• [EXERCISE BRIEF]: Could you set down, exactly as they stand, only the lines from the one containing "1. ワークスペースの新しい" through the end of the listing?

• [MATERIAL SUPPLIED]:
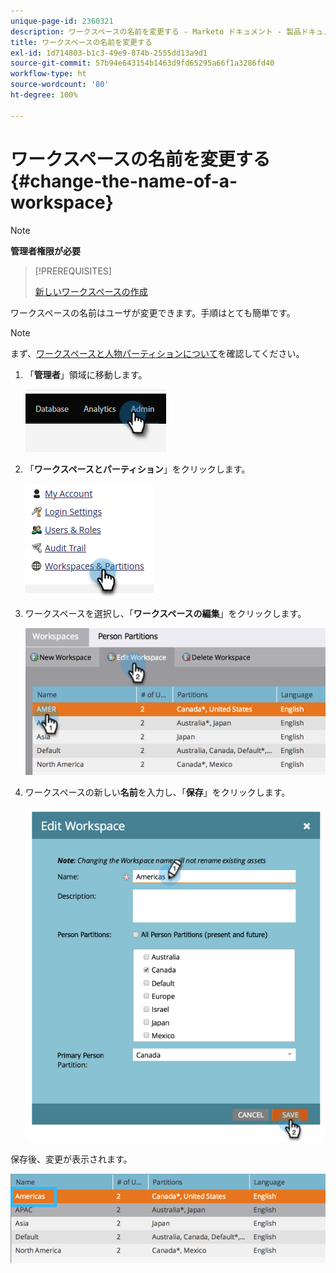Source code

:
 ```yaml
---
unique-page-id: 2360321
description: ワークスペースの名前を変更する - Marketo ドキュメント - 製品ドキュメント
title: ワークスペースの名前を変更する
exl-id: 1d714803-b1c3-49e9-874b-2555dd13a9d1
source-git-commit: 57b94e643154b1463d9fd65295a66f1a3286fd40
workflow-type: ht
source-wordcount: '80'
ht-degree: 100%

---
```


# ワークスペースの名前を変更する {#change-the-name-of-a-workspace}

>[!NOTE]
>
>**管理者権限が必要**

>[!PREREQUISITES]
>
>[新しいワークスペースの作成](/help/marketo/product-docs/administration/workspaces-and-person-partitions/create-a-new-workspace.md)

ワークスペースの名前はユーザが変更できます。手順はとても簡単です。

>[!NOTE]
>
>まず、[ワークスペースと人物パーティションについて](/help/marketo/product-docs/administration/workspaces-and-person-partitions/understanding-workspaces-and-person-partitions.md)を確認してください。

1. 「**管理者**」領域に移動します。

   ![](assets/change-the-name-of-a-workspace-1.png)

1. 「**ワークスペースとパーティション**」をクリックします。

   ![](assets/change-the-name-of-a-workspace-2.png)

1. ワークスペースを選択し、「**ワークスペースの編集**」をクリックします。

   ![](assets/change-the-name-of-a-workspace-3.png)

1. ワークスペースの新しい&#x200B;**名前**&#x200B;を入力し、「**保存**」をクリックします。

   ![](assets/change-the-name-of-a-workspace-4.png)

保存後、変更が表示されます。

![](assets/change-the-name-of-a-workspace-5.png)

• [EXERCISE ANSWER]:
1. ワークスペースの新しい&#x200B;**名前**&#x200B;を入力し、「**保存**」をクリックします。

   ![](assets/change-the-name-of-a-workspace-4.png)

保存後、変更が表示されます。

![](assets/change-the-name-of-a-workspace-5.png)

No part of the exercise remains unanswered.